MR. JUSTICE BLACK delivered the opinion of the Court.
Michigan law authorizes any judge of its courts of record to act
as a so-called "one-man grand jury." [
Footnote 1] He can compel witnesses to appear before him
in secret to testify about suspected crimes. We have previously
held that such a Michigan "judge-grand jury" cannot, consistently
with the Due Process Clause of the Fourteenth Amendment, summarily
convict a witness of contempt for
Page 349 U. S. 134
conduct in the secret hearings.
In re Oliver,
333 U. S. 257. We
held that, before such a conviction could stand, due process
requires, as a minimum, that an accused be given a public trial
after reasonable notice of the charges, have a right to examine
witnesses against him, call witnesses on his own behalf, and be
represented by counsel. The question now before us is whether a
contempt proceeding conducted in accordance with these standards
complies with the due process requirement of an impartial tribunal
where the same judge presiding at the contempt hearing had also
served as the "one-man grand jury" out of which the contempt
charges arose. This does not involve, of course, the long-exercised
power of courts summarily to punish certain conduct occurring in
open court. [
Footnote 2]
The petitioners, Murchison and White, were called as witnesses
before a "one-man judge-grand jury." Murchison, a Detroit
policeman, was interrogated at length in the judge's secret
hearings, where questions were asked him about suspected gambling
in Detroit and bribery of policemen. His answers left the judge
persuaded that he had committed perjury, particularly in view of
other evidence before the "judge-grand jury." The judge then
charged Murchison with perjury, and ordered him to appear and show
cause why he should not be punished for criminal contempt.
[
Footnote 3] White, the other
petitioner, was
Page 349 U. S. 135
also summoned to appear as a witness in the same "one-man grand
jury" hearing. Asked numerous questions about gambling and bribery,
he refused to answer on the ground that he was entitled under
Michigan law to have counsel present with him. The "judge-grand
jury" charged White with contempt and ordered him to appear and
show cause. The judge who had been the "grand jury" then tried both
petitioners in open court, convicted and sentenced them for
contempt. Petitioners objected to being tried for contempt by this
particular judge for a number of reasons, including: (1) Michigan
law expressly provides that a judge conducting a "one-man grand
jury" inquiry will be disqualified from hearing or trying any case
arising from his inquiry or from hearing any motion to dismiss or
quash any complaint or indictment growing out of it, or from
hearing any charge of contempt "except alleged contempt for neglect
or refusal to appear in response to a summons or subpoena"; (2)

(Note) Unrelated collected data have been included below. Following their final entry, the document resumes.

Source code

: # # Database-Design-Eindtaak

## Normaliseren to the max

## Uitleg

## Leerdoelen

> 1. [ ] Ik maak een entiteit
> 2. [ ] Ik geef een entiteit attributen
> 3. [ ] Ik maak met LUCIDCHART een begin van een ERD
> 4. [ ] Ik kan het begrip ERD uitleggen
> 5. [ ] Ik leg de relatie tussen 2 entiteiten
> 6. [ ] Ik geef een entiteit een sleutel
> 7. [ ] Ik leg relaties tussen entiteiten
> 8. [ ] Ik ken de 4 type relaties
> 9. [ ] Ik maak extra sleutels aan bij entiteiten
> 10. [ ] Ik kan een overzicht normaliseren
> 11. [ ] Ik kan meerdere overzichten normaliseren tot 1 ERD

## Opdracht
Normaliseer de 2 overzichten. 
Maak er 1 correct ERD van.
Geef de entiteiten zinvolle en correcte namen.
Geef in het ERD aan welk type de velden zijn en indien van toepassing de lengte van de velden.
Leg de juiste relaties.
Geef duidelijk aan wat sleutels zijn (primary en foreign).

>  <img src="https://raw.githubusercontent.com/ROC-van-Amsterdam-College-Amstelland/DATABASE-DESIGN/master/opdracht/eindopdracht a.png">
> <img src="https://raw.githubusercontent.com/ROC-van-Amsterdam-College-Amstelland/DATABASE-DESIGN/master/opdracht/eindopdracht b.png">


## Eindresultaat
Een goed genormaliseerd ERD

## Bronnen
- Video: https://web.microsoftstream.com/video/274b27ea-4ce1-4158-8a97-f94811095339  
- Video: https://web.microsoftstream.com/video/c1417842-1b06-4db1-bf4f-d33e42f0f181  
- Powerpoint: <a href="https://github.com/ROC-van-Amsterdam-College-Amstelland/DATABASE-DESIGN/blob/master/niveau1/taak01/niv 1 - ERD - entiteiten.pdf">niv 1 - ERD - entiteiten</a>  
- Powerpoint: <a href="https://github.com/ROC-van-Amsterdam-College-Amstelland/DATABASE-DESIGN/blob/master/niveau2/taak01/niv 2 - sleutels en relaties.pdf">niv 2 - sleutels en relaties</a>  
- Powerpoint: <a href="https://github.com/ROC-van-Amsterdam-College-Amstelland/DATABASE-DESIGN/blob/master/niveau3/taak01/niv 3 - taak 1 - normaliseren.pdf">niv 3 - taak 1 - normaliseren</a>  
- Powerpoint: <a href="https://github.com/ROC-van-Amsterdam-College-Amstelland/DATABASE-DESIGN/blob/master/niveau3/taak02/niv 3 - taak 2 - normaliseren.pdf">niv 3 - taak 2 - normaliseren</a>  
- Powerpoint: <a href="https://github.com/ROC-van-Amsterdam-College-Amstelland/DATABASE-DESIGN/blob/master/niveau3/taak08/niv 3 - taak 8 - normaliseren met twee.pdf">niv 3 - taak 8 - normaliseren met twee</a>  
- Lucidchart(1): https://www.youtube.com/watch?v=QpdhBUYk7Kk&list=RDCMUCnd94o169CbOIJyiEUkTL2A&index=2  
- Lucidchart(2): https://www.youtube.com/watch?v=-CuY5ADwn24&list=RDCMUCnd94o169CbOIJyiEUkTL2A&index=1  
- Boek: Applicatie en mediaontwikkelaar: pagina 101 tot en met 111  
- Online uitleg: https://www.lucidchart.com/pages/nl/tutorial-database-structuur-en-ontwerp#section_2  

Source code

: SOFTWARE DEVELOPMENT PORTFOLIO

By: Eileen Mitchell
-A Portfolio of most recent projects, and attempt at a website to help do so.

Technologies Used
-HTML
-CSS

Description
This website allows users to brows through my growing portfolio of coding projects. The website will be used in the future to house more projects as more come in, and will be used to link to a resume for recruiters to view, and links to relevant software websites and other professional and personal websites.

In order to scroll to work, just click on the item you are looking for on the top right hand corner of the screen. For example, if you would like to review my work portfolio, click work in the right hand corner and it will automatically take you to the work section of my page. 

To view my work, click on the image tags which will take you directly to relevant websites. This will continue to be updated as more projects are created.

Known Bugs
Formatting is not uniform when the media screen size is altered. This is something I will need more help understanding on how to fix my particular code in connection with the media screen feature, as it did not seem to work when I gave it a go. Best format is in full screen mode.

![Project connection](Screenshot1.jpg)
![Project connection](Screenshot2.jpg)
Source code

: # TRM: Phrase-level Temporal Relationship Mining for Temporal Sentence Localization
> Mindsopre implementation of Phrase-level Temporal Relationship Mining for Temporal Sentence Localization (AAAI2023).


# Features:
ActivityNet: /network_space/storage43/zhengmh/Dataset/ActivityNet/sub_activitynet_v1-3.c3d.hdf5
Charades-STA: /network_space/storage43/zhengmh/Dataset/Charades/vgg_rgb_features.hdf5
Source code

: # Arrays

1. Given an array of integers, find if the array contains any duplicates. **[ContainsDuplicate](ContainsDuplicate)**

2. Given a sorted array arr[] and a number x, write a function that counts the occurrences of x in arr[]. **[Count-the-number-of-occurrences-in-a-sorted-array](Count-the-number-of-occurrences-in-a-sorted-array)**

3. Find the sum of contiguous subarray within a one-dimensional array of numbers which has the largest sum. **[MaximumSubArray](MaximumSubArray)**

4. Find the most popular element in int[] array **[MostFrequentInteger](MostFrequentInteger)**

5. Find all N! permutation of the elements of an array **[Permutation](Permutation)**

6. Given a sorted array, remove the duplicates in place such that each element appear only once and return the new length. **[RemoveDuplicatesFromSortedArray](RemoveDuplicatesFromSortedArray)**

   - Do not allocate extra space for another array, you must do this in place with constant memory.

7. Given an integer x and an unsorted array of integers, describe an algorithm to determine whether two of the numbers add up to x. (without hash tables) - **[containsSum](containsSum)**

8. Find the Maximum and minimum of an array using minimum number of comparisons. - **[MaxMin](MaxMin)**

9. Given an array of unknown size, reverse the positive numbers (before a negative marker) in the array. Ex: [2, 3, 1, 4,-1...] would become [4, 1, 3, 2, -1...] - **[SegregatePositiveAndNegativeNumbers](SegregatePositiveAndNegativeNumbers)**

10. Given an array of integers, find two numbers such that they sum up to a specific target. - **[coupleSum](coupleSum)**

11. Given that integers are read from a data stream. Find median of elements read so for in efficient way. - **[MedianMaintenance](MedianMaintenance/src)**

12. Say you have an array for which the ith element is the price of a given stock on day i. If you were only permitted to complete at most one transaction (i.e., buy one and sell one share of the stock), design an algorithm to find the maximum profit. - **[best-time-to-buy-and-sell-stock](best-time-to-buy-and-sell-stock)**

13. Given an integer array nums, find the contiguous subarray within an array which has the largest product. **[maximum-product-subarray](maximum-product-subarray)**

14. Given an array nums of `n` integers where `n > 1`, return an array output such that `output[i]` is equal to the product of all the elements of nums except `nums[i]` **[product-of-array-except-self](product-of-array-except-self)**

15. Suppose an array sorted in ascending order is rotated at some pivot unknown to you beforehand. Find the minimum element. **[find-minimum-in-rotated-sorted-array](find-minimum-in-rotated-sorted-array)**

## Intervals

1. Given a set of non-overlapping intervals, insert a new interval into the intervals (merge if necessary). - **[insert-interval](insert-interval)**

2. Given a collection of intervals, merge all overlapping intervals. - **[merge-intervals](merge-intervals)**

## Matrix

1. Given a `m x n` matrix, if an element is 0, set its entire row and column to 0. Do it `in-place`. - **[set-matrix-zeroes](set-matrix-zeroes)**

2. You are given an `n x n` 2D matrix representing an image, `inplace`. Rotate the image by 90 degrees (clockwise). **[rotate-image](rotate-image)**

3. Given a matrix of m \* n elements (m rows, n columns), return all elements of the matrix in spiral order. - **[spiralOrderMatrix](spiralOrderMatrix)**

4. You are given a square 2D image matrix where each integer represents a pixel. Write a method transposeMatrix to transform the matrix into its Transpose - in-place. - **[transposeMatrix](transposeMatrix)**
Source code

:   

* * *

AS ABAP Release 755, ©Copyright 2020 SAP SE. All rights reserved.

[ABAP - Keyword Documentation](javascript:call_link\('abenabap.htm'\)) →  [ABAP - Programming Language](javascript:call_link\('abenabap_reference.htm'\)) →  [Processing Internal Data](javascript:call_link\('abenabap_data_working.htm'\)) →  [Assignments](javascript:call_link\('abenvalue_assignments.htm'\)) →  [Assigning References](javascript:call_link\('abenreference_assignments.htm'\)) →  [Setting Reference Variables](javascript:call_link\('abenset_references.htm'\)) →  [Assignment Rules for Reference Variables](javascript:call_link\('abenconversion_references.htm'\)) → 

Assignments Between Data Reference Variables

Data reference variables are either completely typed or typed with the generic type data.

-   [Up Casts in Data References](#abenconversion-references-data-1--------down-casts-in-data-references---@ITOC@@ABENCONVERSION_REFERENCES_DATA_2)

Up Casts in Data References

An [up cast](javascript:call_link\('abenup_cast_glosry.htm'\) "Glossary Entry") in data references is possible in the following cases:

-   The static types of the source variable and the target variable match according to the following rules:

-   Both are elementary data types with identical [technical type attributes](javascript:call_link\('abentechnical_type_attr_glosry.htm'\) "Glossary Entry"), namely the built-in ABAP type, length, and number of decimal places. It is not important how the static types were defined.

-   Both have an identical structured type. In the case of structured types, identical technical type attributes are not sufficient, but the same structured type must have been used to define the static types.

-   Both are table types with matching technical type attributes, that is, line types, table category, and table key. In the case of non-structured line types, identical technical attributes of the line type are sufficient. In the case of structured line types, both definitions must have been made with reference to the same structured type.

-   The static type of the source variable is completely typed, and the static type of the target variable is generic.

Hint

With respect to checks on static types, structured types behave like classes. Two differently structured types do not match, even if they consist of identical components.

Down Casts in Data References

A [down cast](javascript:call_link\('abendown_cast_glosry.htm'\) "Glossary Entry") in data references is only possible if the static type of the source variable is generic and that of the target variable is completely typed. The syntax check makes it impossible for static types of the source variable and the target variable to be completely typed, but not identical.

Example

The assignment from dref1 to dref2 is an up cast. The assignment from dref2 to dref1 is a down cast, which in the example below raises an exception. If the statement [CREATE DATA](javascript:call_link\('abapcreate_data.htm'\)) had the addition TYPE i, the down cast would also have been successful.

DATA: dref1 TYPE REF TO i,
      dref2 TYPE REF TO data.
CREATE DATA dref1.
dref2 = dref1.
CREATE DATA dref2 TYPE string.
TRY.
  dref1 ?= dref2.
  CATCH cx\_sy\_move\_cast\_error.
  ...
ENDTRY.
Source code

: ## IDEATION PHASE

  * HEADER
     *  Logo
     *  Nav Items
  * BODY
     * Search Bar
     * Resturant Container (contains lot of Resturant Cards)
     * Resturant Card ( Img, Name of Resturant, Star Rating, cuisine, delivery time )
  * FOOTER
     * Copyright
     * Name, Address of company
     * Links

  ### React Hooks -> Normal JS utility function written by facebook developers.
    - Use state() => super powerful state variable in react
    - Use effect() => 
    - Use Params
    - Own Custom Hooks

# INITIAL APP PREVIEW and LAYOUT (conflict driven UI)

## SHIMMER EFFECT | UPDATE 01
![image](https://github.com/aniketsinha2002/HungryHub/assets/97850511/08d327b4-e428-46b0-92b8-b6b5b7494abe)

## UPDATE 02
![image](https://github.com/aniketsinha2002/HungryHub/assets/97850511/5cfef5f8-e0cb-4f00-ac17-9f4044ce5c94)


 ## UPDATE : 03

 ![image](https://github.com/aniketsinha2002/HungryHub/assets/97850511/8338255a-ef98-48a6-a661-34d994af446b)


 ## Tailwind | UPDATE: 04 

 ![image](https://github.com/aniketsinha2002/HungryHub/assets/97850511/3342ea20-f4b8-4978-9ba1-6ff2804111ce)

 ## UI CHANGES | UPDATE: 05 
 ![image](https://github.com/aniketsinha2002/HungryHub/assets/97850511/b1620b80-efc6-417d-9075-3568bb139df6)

trial before the judge who was at the same time the complainant,
indicter and prosecutor constituted a denial of the fair and
impartial trial required by the Due Process Clause of the
Fourteenth Amendment to the Constitution of the United States. The
trial judge answered the first challenge by holding that the state
statute barring him from trying the contempt cases violated the
Michigan Constitution on the ground that it would deprive a judge
of inherent power to punish contempt. This interpretation of the
Michigan Constitution is binding here. As to the second
challenge,
Page 349 U. S. 136
the trial judge held that due process did not forbid him to try
the contempt charges. He also rejected other constitutional
contentions made by petitioners. The State Supreme Court sustained
all the trial judge's holdings, and affirmed. [
Footnote 4] Importance of the federal
constitutional questions raised caused us to grant certiorari.
[
Footnote 5] The view we take
makes it unnecessary for us to consider or decide any of those
questions except the due process challenge to trial by the judge
who had conducted the secret "one-man grand jury" proceedings.
[
Footnote 6]
A fair trial in a fair tribunal is a basic requirement of due
process. Fairness, of course, requires an absence of actual bias in
the trial of cases. But our system of law has always endeavored to
prevent even the probability of unfairness. To this end, no man can
be a judge in his own case, and no man is permitted to try cases
where he has an interest in the outcome. That interest cannot be
defined with precision. Circumstances and relationships must be
considered. This Court has said, however, that
"Every procedure which would offer a possible temptation to the
average man as a judge . . . not to hold the balance nice, clear,
and true between the State and the accused denies the latter due
process of law."
Tumey v. Ohio, 273 U. S. 510,
273 U. S. 532.
Such a stringent rule may sometimes bar trial by judges who have no
actual bias and who would do their very best to weigh the scales of
justice equally between contending parties. But, to perform its
high function in the best way, "justice must satisfy the appearance
of justice."
Offutt v. United States, 348 U. S.
11,
348 U. S.
14.
Page 349 U. S. 137
It would be very strange if our system of law permitted a judge
to act as a grand jury and then try the very persons accused as a
result of his investigations. Perhaps no State has ever forced a
defendant to accept grand jurors as proper trial jurors to pass on
charges growing out of their hearings. [
Footnote 7] A single "judge-grand jury" is even more a
part of the accusatory process than an ordinary lay grand juror.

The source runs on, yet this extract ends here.